O guitarrista carioca Claudio Zoli, 38, poderia cerrar fileiras com os artistas malditos -caso de Jorge Mautner, Jards Macalé, Itamar Assumpção- se houvesse alguma afinidade poética entre eles. A afinidade que há, esta sim, é a quase impossibilidade de vender discos, além da dificuldade em gravá-los: foram quatro em 12 anos.
Desde sua aparição (comercial) com o grupo Brylho -e o estouro de "Noite do Prazer", aquela do verso "trocando de biquíni sem parar", digo, "tocando B.B. King sem parar"-, ele fez três discos por grandes gravadoras sem nenhuma repercussão. Chega agora a "Férias", o quarto, da Trama.
Mais do que nunca, Zoli se apoiou no trabalho dos produtores (Bôscoli e Max de Castro), que encheram o disco de rimas de rap, loops e timbres.
Grande guitarrista, Zoli está ficando sozinho no panteão do soul brasileiro. Tim Maia já era, Cassiano -com quem iniciou a carreira- e Hyldon estão em exílio voluntário. Isso o fez "pensar de que maneira continuar compondo." Chegou ao formato "romântico sem dor-de-cotovelo" com a ajuda de Bernardo Vilhena, presente em nove das dez faixas do CD.
Zoli acha que consegue se mostrar por inteiro em "Férias" -"guitarrista, cantor e compositor"-, mas reconhece as evidentes influências do alheio que jogou no disco -George Benson no vocalizar, acompanhando as notas da guitarra, e Maxwell no uso de atmosferas pornô-soft.
"Decidi assumir o Benson, que usava desde o Brylho, mas é uma pegada diferente, sou mais blues".
Mas "Férias" não é só influências. Os versos de rap e a presença de um DJ "atualizaram" Zoli.
O artista vê ligações do soul com a bossa nova, e acredita ter jogado "elementos brazucas" em seu trabalho. "Comecei ouvindo Tim Maia e Cassiano para depois chegar em João Gilberto. Digo que Tim fazia uma bossa nova soul, suas melodias têm acordes parecidos com as da bossa nova. E o meu forte também é a melodia, a canção. Numa das novas músicas, "Vida, Viração", uso muito pandeiro. Não chega a ser um samba, mas a música pode facilmente se tornar um samba no show. É preciso tomar cuidado quando a gente ouve muita música black americana, sem querer copiamos."
Esforçando-se em não parecer imodesto, Zoli se diz à frente de seu tempo. "Sempre acontecia isso com meus discos. Os executivos das gravadoras achavam meu trabalho muito americanizado, não me contratavam. Acho que fazia um pop moderno demais, que ninguém entendia. Na época do Brylho, ninguém falava em reggae, e "Noite do Prazer" é meio reggae."

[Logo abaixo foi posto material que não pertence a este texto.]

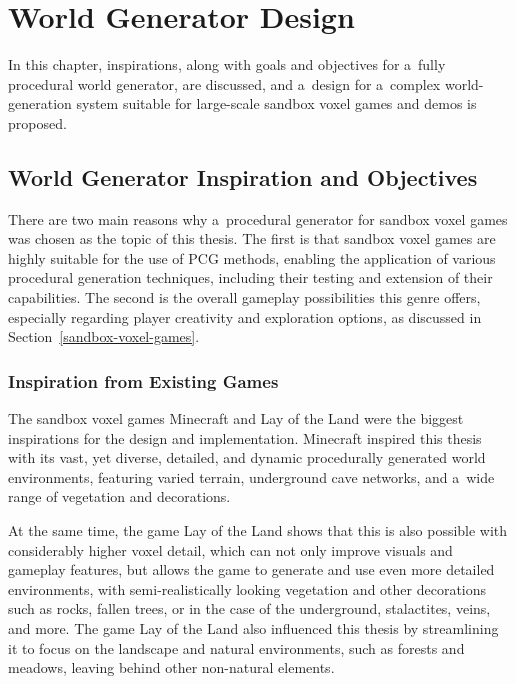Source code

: \chapter{World Generator Design}\label{world-gen-design}

In this chapter, inspirations, along with goals and objectives for a~fully procedural world generator, are discussed, and a~design for a~complex world-generation system suitable for large-scale sandbox voxel games and demos is proposed.


\section{World Generator Inspiration and Objectives}

There are two main reasons why a~procedural generator for sandbox voxel games was chosen as the topic of this thesis. The first is that sandbox voxel games are highly suitable for the use of PCG methods, enabling the application of various procedural generation techniques, including their testing and extension of their capabilities. The second is the overall gameplay possibilities this genre offers, especially regarding player creativity and exploration options, as discussed in Section~\ref{sandbox-voxel-games}.

\subsection{Inspiration from Existing Games}

The sandbox voxel games Minecraft and Lay of the Land were the biggest inspirations for the design and implementation. Minecraft inspired this thesis with its vast, yet diverse, detailed, and dynamic procedurally generated world environments, featuring varied terrain, underground cave networks, and a~wide range of vegetation and decorations.

At the same time, the game Lay of the Land shows that this is also possible with considerably higher voxel detail, which can not only improve visuals and gameplay features, but allows the game to generate and use even more detailed environments, with semi-realistically looking vegetation and other decorations such as rocks, fallen trees, or in the case of the underground, stalactites, veins, and more. The game Lay of the Land also influenced this thesis by streamlining it to focus on the landscape and natural environments, such as forests and meadows, leaving behind other non-natural elements.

Curiosamente, quando conheceu o sucesso, com o Brylho, Zoli não segurou, e a banda não cravou um segundo disco. "Perdemos a direção, e rolou uma divergência entre nós."
A garrafa volta a girar, e Zoli reclama de seu ostracismo não-voluntário. "Vivo num país de inversão de valores. Vejo músicos na TV que não sabem tocar uma nota no violão e ainda cantam desafinado. O público não sabe disso, a mídia estoura o que ela quer, e o público se identifica com o que ouve."